When we talk about Chinese government ownership, we are truly talking about enterprises controlled by the Communist party and mostly owned by the People’s Revolutionary army. It has been the practice over the last decade, due to lack of investment options in China, that Chinese government-owned enterprises team up with domestic companies to expand the Chinese interests abroad, as long as they remain in control and as long as the Chinese directly benefit from the investment.
So the bottom line is that the Chinese are offered to purchase a little of St. Maarten’s sovereignty to do its business unhindered with making money as a prime goal. The method used here is not a Foreign Direct Investment (FDI) where the Chinese are willing to invest in the business interest of St Maarten. We are talking about an Overseas Direct Investment (ODI) in which the Chinese simply expands its business interest from China to St. Maarten. What does this really mean for us?
The plan of building this hotel and apartments could be compared to building a permanent cruise ship on land. Like a cruise ship the business operation is totally contained, except the hotel is a one-time purchase, whereas cruise ships continuously arrive and have to pay to do so.

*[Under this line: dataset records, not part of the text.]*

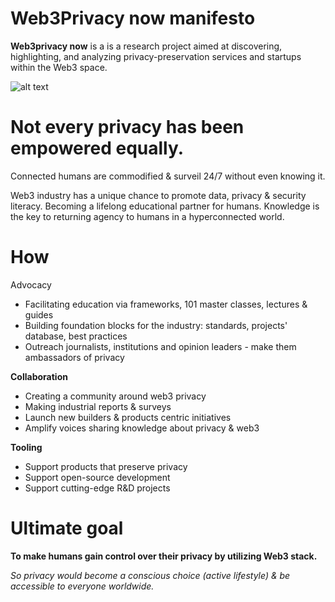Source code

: # Web3Privacy now manifesto

**Web3privacy now** is a is a research project aimed at discovering, highlighting, and analyzing privacy-preservation services and startups within the Web3 space.

![alt text](https://github.com/Msiusko/web3privacy/blob/main/Pagency/img/Web3privacy%20now%20manifesto.png?raw=true)

# Not every privacy has been empowered equally.

Connected humans are commodified & surveil 24/7 without even knowing it. 

Web3 industry has a unique chance to promote data, privacy & security literacy. Becoming a lifelong educational partner for humans.
Knowledge is the key to returning agency to humans in a hyperconnected world.
 
# How

Advocacy
- Facilitating education via frameworks, 101 master classes, lectures & guides
- Building foundation blocks for the industry: standards, projects' database, best practices
- Outreach journalists, institutions and opinion leaders - make them ambassadors of privacy

**Collaboration**
- Creating a community around web3 privacy
- Making industrial reports & surveys
- Launch new builders & products centric initiatives
- Amplify voices sharing knowledge about privacy & web3

**Tooling**
- Support products that preserve privacy
- Support open-source development
- Support cutting-edge R&D projects

# **Ultimate goal**

**To make humans gain control over their privacy by utilizing Web3 stack.**

_So privacy would become a conscious choice (active lifestyle) & be accessible to everyone worldwide._

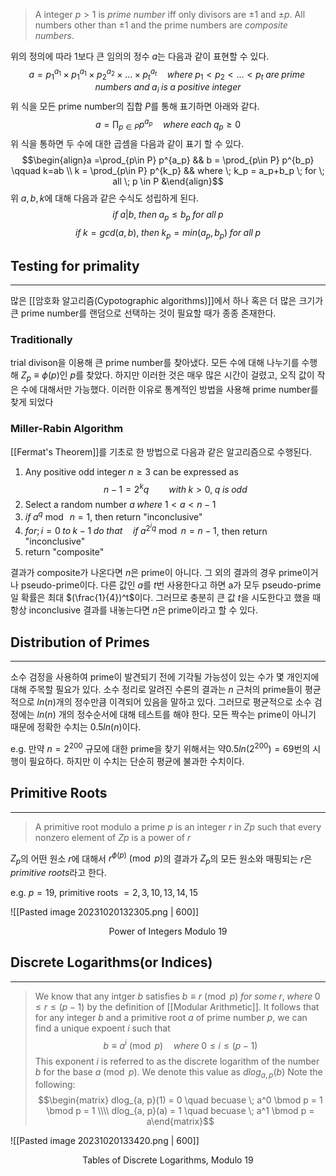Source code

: >A integer $p>1$ is *prime number* iff only divisors are $\pm1$ and $\pm p$. All numbers other than $\pm1$ and the prime numbers are *composite numbers*.

위의 정의에 따라 1보다 큰  임의의 정수 $a$는 다음과 같이 표현할 수 있다. $$a=p_1^{a_1}\times p_1^{a_1}\times p_2^{a_2}\times...\times p_t^{a_t} \quad where \; p_1 < p_2 < ... <p_t \; are \; prime \; numbers\; and \; a_i \; is \; a \; positive \; integer$$위 식을 모든 prime number의 집합 $P$를 통해 표기하면 아래와 같다.$$a= \prod_{p\in P} p^{a_p} \quad where \; each \; q_p \geq 0$$위 식을 통하면 두 수에 대한 곱셈을 다음과 같이 표기 할 수 있다. $$\begin{align}a =\prod_{p\in P} p^{a_p} && b = \prod_{p\in P} p^{b_p} \qquad k=ab \\ k = \prod_{p\in P} p^{k_p} && where \; k_p = a_p+b_p  \; for \; all \; p \in P &\end{align}$$위 $a, b, k$에 대해 다음과 같은 수식도 성립하게 된다. $$if \; a|b, \; then \; a_p \leq b_p \; for \; all \; p$$$$if \; k = gcd(a, b), \; then \; k_p = min(a_p, b_p) \; for\; all\; p$$

## Testing for primality
---
많은 [[암호화 알고리즘(Cypotographic algorithms)]]에서 하나 혹은 더 많은 크기가 큰 prime number를 랜덤으로 선택하는 것이 필요할 때가 종종 존재한다. 

### Traditionally
trial divison을 이용해 큰 prime number를 찾아냈다. 모든 수에 대해 나누기를 수행해 $Z_p \equiv \phi(p)$인 $p$를 찾았다. 하지만 이러한 것은 매우 많은 시간이 걸렸고, 오직 값이 작은 수에 대해서만 가능했다. 이러한 이유로 통계적인 방법을 사용해 prime number를 찾게 되었다
### Miller-Rabin Algorithm
[[Fermat's Theorem]]를 기초로 한 방법으로 다음과 같은 알고리즘으로 수행된다. 
1. Any positive odd integer $n\geq 3$ can be expressed as $$n-1 = 2^kq \qquad with \; k > 0,\; q \; is \; odd$$
2. Select a random number $a \; where\; 1<a<n-1$
3. $if \; a^q \bmod \; n=1$, then return "inconclusive"
4. $for ; i=0 \; to \; k-1\; do \;that \quad if \; a^{2^iq} \bmod n = n-1$, then return "inconclusive"
5. return "composite"

결과가 composite가 나온다면 $n$은 prime이 아니다. 그 외의 결과의 경우 prime이거나 pseudo-prime이다.  다른 값인 $a$를 $t$번 사용한다고 하면 a가 모두 pseudo-prime일 확률은 최대 $(\frac{1}{4})^t$이다. 그러므로 충분히 큰 값 $t$을 시도한다고 했을 때 항상 inconclusive 결과를 내놓는다면 $n$은 prime이라고 할 수 있다. 


## Distribution of Primes
---
소수 검정을 사용하여 prime이 발견되기 전에 기각될 가능성이 있는 수가 몇 개인지에 대해 주목할 필요가 있다. 소수 정리로 알려진 수론의 결과는 $n$ 근처의 prime들이 평균적으로 $ln(n)$개의 정수만큼 이격되어 있음을 말하고 있다. 그러므로 평균적으로 소수 검정에는 $ln(n)$ 개의 정수순서에 대해 테스트를 해야 한다. 모든 짝수는 prime이 아니기 때문에 정확한 수치는 $0.5ln(n)$이다. 

e.g. 만약 $n=2^{200}$ 규모에 대한 prime을 찾기 위해서는 약$0.5 ln(2^{200}) = 69$번의 시행이 필요하다. 하지만 이 수치는 단순히 평균에 불과한 수치이다. 

## Primitive Roots
---
> A primitive root modulo a prime $p$ is an integer $r$ in $Zp$ such that every nonzero element of $Zp$ is a power of $r$

$Z_p$의 어떤 원소 $r$에 대해서 $r^{\phi(p)}\pmod {p}$의 결과가 $Z_p$의 모든 원소와 매핑되는 $r$은 *primitive roots*라고 한다. 

e.g. $p=19$, primitive roots $= 2, 3, 10, 13, 14, 15$

![[Pasted image 20231020132305.png | 600]]
<div align="center">Power of Integers Modulo 19</div>


## Discrete Logarithms(or Indices)
---
> We know that any intger $b$ satisfies $b \equiv r\pmod{p} \; for\; some \; r, \;where\; 0\leq r \leq (p-1)$ by the definition of [[Modular Arithmetic]]. It follows that for any integer $b$ and a primitive root $a$ of prime number $p$, we can find a unique expoent $i$ such that $$b\equiv a^i \pmod p \quad where \; 0 \leq i\leq (p-1)$$This exponent $i$ is referred to as the discrete logarithm of the number $b$ for the base $a\pmod p$. We denote this value as $dlog_{a, p}(b)$
> 	Note the following:$$\begin{matrix} dlog_{a, p}(1) = 0 \quad becuase \; a^0 \bmod p = 1 \bmod p = 1 \\\\ dlog_{a, p}(a) = 1 \quad becuase \; a^1 \bmod p = a\end{matrix}$$

![[Pasted image 20231020133420.png | 600]]
<div align="center">Tables of Discrete Logarithms, Modulo 19</div>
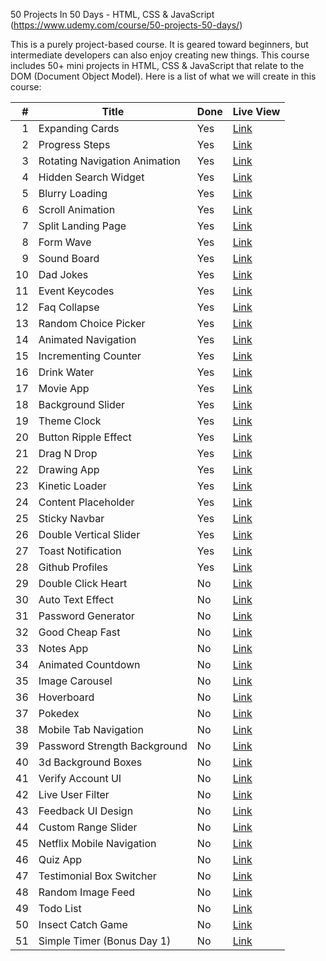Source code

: 50 Projects In 50 Days - HTML, CSS & JavaScript (https://www.udemy.com/course/50-projects-50-days/)

This is a purely project-based course. It is geared toward beginners, but intermediate developers can also enjoy creating new things. This course includes 50+ mini projects in HTML, CSS & JavaScript that relate to the DOM (Document Object Model). Here is a list of what we will create in this course:

|   # | Title                         | Done | Live View |
| --: | ----------------------------- | ---- | --------- |
|   1 | Expanding Cards               | Yes  | [Link]()  |
|   2 | Progress Steps                | Yes  | [Link]()  |
|   3 | Rotating Navigation Animation | Yes  | [Link]()  |
|   4 | Hidden Search Widget          | Yes  | [Link]()  |
|   5 | Blurry Loading                | Yes  | [Link]()  |
|   6 | Scroll Animation              | Yes  | [Link]()  |
|   7 | Split Landing Page            | Yes  | [Link]()  |
|   8 | Form Wave                     | Yes  | [Link]()  |
|   9 | Sound Board                   | Yes  | [Link]()  |
|  10 | Dad Jokes                     | Yes  | [Link]()  |
|  11 | Event Keycodes                | Yes  | [Link]()  |
|  12 | Faq Collapse                  | Yes  | [Link]()  |
|  13 | Random Choice Picker          | Yes  | [Link]()  |
|  14 | Animated Navigation           | Yes  | [Link]()  |
|  15 | Incrementing Counter          | Yes  | [Link]()  |
|  16 | Drink Water                   | Yes  | [Link]()  |
|  17 | Movie App                     | Yes  | [Link]()  |
|  18 | Background Slider             | Yes  | [Link]()  |
|  19 | Theme Clock                   | Yes  | [Link]()  |
|  20 | Button Ripple Effect          | Yes  | [Link]()  |
|  21 | Drag N Drop                   | Yes  | [Link]()  |
|  22 | Drawing App                   | Yes  | [Link]()  |
|  23 | Kinetic Loader                | Yes  | [Link]()  |
|  24 | Content Placeholder           | Yes  | [Link]()  |
|  25 | Sticky Navbar                 | Yes  | [Link]()  |
|  26 | Double Vertical Slider        | Yes  | [Link]()  |
|  27 | Toast Notification            | Yes  | [Link]()  |
|  28 | Github Profiles               | Yes  | [Link]()  |
|  29 | Double Click Heart            | No   | [Link]()  |
|  30 | Auto Text Effect              | No   | [Link]()  |
|  31 | Password Generator            | No   | [Link]()  |
|  32 | Good Cheap Fast               | No   | [Link]()  |
|  33 | Notes App                     | No   | [Link]()  |
|  34 | Animated Countdown            | No   | [Link]()  |
|  35 | Image Carousel                | No   | [Link]()  |
|  36 | Hoverboard                    | No   | [Link]()  |
|  37 | Pokedex                       | No   | [Link]()  |
|  38 | Mobile Tab Navigation         | No   | [Link]()  |
|  39 | Password Strength Background  | No   | [Link]()  |
|  40 | 3d Background Boxes           | No   | [Link]()  |
|  41 | Verify Account UI             | No   | [Link]()  |
|  42 | Live User Filter              | No   | [Link]()  |
|  43 | Feedback UI Design            | No   | [Link]()  |
|  44 | Custom Range Slider           | No   | [Link]()  |
|  45 | Netflix Mobile Navigation     | No   | [Link]()  |
|  46 | Quiz App                      | No   | [Link]()  |
|  47 | Testimonial Box Switcher      | No   | [Link]()  |
|  48 | Random Image Feed             | No   | [Link]()  |
|  49 | Todo List                     | No   | [Link]()  |
|  50 | Insect Catch Game             | No   | [Link]()  |
|  51 | Simple Timer (Bonus Day 1)    | No   | [Link]()  |
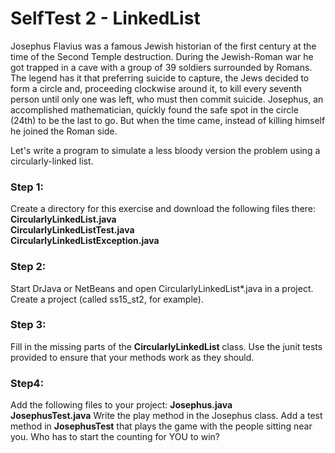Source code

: # SelfTest 2 - LinkedList


Josephus Flavius was a famous Jewish historian of the first century at the time of the Second Temple destruction.  During the Jewish-Roman war he got trapped in a cave with a group of 39 soldiers surrounded by Romans.  The legend has it that preferring suicide to capture, the Jews decided to form a circle and, proceeding clockwise around it, to kill every seventh person until only one was left, who must then commit suicide.  Josephus, an accomplished mathematician, quickly found the safe spot in the circle (24th) to be the last to go.  But when the time came, instead of killing himself he joined the Roman side.

Let's write a program to simulate a less bloody version the problem using a circularly-linked list.

### Step 1:
Create a directory for this exercise and download the following files there:  
**CircularlyLinkedList.java**  
**CircularlyLinkedListTest.java**  
**CircularlyLinkedListException.java**

### Step 2:
Start DrJava or NetBeans and open CircularlyLinkedList*.java in a project.  Create a project (called ss15_st2, for example).

### Step 3:
Fill in the missing parts of the **CircularlyLinkedList** class.
Use the junit tests provided to ensure that your methods work as they should.

### Step4:
Add the following files to your project:
**Josephus.java**  
**JosephusTest.java**
Write the play method in the Josephus class.
Add a test method in **JosephusTest** that plays the game with the people sitting near you.
Who has to start the counting for YOU to win?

In this case, the hotel will probably be built entirely by the Chinese. All materials and labor will probably be shipped in and once built it will be probably be managed and staffed by Chinese. The services that spill from the hotel will also probably be controlled by Chinese. It need not be like that. However, it all depends on how strong our government has bargained to ensure St. Maarten’s best interests are protected. Remember nothing comes free in commercial dealings with the Chinese.
Given the secrecy to date, without a doubt the Chinese will demand favorable (tax) concessions and will seek favors from politicians who will be keen to protect the(ir) Chinese investment. This status quo got TO GO!